Author’s Notes/Introduction

This is a particularly long and somewhat well* detailed account of a very intriguing work, but one which receives little weight in the DS courseload. Therefore, I suggest that the reader only read the Class Notes and skim the Plot Summaries, or vice versa: the two overlap to a large degree. Only if an excess of time allows should one read this entire packet.

Author and Context

Boethius, a Christian philosopher born in the late Roman Empire (ca. 480 A.D.), had devoted his life to the service of the Emperor. In addition, he had been brought up in the household of Symmachus, a particularly rich and well* respected man; as proof of his faith in Boethius, Symmachus let him marry his own daughter. Boethius’ life was filled with public service (to the people as well as the emperor) and luxury. However, being suspected of having become disloyal to Rome, Boethius was imprisoned and awaiting trial during the time that he wrote the Consolation.
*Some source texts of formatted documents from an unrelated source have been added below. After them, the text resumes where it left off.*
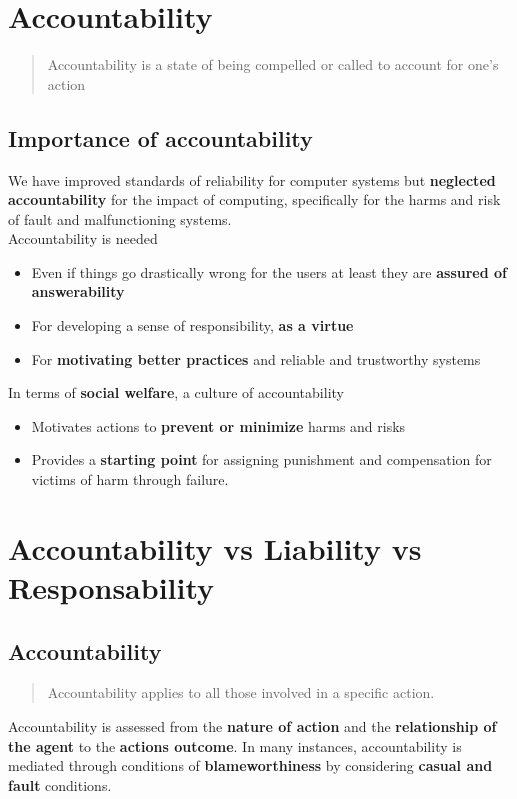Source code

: \documentclass{article}
\begin{document}
\tableofcontents

\newpage

\section{Accountability}
\begin{quotation}
Accountability is a state of being compelled or called to account for one’s action
\end{quotation}

\subsection{Importance of accountability}
\begin{flushleft}
We have improved standards of reliability for computer systems but \textbf{neglected accountability} for the impact of computing, specifically for the harms and risk of fault and malfunctioning systems. \\
Accountability is needed
\begin{itemize} 
  \item Even if things go drastically wrong for the users at least they are \textbf{assured of answerability}
  \item For developing a sense of responsibility, \textbf{as a virtue}
  \item For \textbf{motivating better practices} and reliable and trustworthy systems
\end{itemize}
In terms of \textbf{social welfare}, a culture of accountability
\begin{itemize}
  \item Motivates actions to \textbf{prevent or minimize} harms and risks
  \item Provides a \textbf{starting point} for assigning punishment and compensation for victims of harm through failure.
\end{itemize}
\end{flushleft}

\section{Accountability vs Liability vs Responsability}

\subsection{Accountability}
\begin{quote}
Accountability applies to all those involved in a specific action.
\end{quote}
\begin{flushleft}
Accountability is assessed from the \textbf{nature of action} and the \textbf{relationship of the agent} to the \textbf{actions outcome}. In many instances, accountability is mediated through conditions of \textbf{blameworthiness} by considering \textbf{casual and fault} conditions.
\end{flushleft}
\end{document}
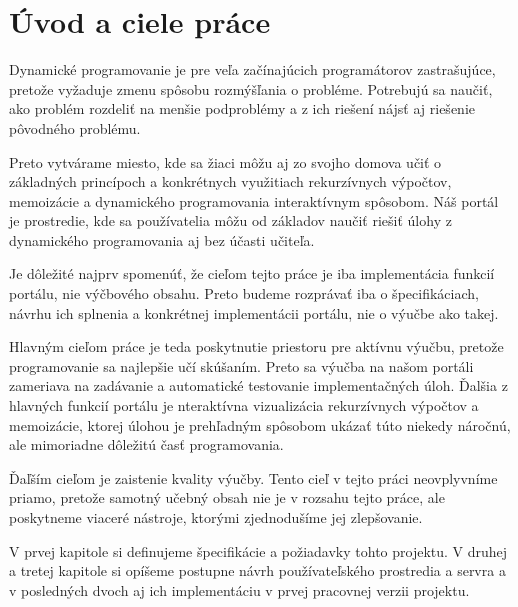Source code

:\chapter*{Úvod a ciele práce}
Dynamické programovanie je pre veľa začínajúcich programátorov zastrašujúce,
pretože vyžaduje zmenu spôsobu rozmýšľania o probléme. Potrebujú sa naučiť,
ako problém rozdeliť na menšie podproblémy a z ich riešení nájsť aj riešenie
pôvodného problému.

Preto vytvárame miesto, kde sa žiaci môžu aj zo svojho domova učiť o základných princípoch a
konkrétnych využitiach rekurzívnych výpočtov, memoizácie a dynamického programovania interaktívnym spôsobom.
Náš portál je prostredie, kde sa používatelia môžu od základov naučiť
riešiť úlohy z dynamického programovania aj bez účasti učiteľa.

Je dôležité najprv spomenúť, že cieľom tejto práce je iba implementácia funkcií portálu, nie výčbového
obsahu. Preto budeme rozprávať iba o špecifikáciach, návrhu ich splnenia a konkrétnej implementácii portálu,
nie o výučbe ako takej.

Hlavným cieľom práce je teda poskytnutie priestoru pre aktívnu výučbu,
pretože programovanie sa najlepšie učí skúšaním. Preto sa výučba na našom portáli zameriava na
zadávanie a automatické testovanie implementačných úloh. Ďalšia z hlavných funkcií portálu je
nteraktívna vizualizácia rekurzívnych výpočtov a memoizácie, ktorej úlohou je prehľadným spôsobom ukázať túto niekedy
náročnú, ale mimoriadne dôležitú časť programovania.

Ďaľším cieľom je zaistenie kvality výučby. Tento cieľ v tejto práci neovplyvníme
priamo, pretože samotný učebný obsah nie je v rozsahu tejto práce, ale poskytneme
viaceré nástroje, ktorými zjednodušíme jej zlepšovanie.

V prvej kapitole si definujeme špecifikácie a požiadavky tohto projektu.
V druhej a tretej kapitole si opíšeme postupne návrh používateľského prostredia a servra
a v posledných dvoch aj ich implementáciu v prvej pracovnej verzii projektu.
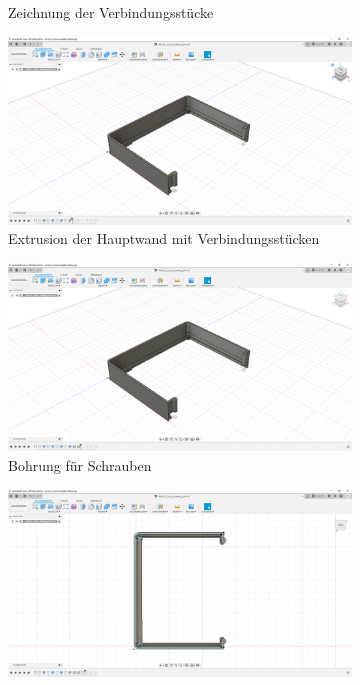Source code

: \begin{figure}[h!tb]
\begin{subfigure}[t]{.3\linewidth}
		\caption[Zeichnung der Verbindungsstücke]{Zeichnung der Verbindungsstücke}
		\label{fig:design-left-06}
	\end{subfigure}
	\begin{subfigure}[t]{.3\linewidth}
		\includegraphics[width=\linewidth]{img/konstruktion_gehaeuse_links_007.png}
		\caption[Extrusion der Hauptwand mit Verbindungsstücken]{Extrusion der Hauptwand mit Verbindungsstücken}
		\label{fig:design-left-07}
	\end{subfigure}
	\begin{subfigure}[t]{.3\linewidth}
		\includegraphics[width=\linewidth]{img/konstruktion_gehaeuse_links_008.png}
		\caption[Bohrung für Schrauben]{Bohrung für Schrauben}
		\label{fig:design-left-08}
	\end{subfigure}
	\begin{subfigure}[t]{.3\linewidth}
		\includegraphics[width=\linewidth]{img/konstruktion_gehaeuse_links_009.png}

\end{subfigure}
\end{figure}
In that work, the reader sees the struggle of a man of faith to reconcile that which he has experienced with the ideal nature of the world that he believes his faith allows to exist. (further suggested reading: <>)

Class Notes

  • Books 1, 2, and 3 of the Consolation are united in theme: in them, Boethius points out exactly what happiness is not
    • Boethius decries wealth and power as bringing true happiness, saying that, as they are not self-sufficient (highly reminiscent of Aristotle), such material things that are within the domain of Fortune cannot be depended on.
  • At the middle of book 3, the point of the work shifts from talking about happiness to discussing how to attain happiness.
    • In the end, Boethius’ logic leads to the fact that happiness is closeness to God, an end that is approached by the practice of religion.
    • This is accomplished by two arguments:
      • (a) The existence of God
      • (b) the happiness of God
  • Books 4 and 5 answer two objections to the existence of God:
    • Book 4 addresses the Problem of Evil, a central question which most of the philosophy of religion attempts to answer: to wit, if God is good, and God is all- powerful, how does God allow the existence of evil?
      • Kierkegaard also addressed the same question
    • Book 5 addresses the Free Will Objection, another central question of the philosophy of religion: that is, as God is all-knowing, how is free will possible?
      • Boethius addresses this by emphasising God’s omniscience while showing that foreknowledge of an event is compatible with the free will associated with that event.
  • From the very beginning of the work, the embodiment of Philosophy often speaks of “curing” Boethius of his mistaken ideas, using medical terminology.
    • Philosophy was thus seen to be curing Boethius of his mental illness by debunking the false beliefs causing him misery
  • Boethius sees false beliefs or uncomfortability with their beliefs as the primary cause of people’s sadness.
    • By accepting appearances, instead of searching for the true nature of things, people suspend judgment on contentious issues. Sextus Empiricus would say that this brings peace, but Boethius sees it as the cause of even more trouble. He suggests that, instead of doing so, people should replace troubling beliefs with the truth (which he implies will bring peace). To Boethius, all false conceptions of happiness will be non-self-sufficient, and thus unpleasant to the believer.
  • Reminiscent of his hero, Plato (and Socrates), Boethius tried to do the right thing, but was ultimately penalized for doing so: just as Socrates’ friends in the Phaedo, he views this disjoint between his beliefs and the outcome of his actions as utterly devastating.
    • As there has been a reversal of fortune for him, he begins to realize that the things for which he was relying on fortune are actually philosophically useless, and – thus stripped of all seeming importance – his misery is able to be dispelled by Philosophy.
  • He strips such material concerns of importance by saying that, as there commonly exist reversals of fortune, one should not attach significance to such easily lost things. He uses this argument to counteract the valuation of anything that fortune offers.
    • Therefore, the only way to be happy is to never be in a position to lose it.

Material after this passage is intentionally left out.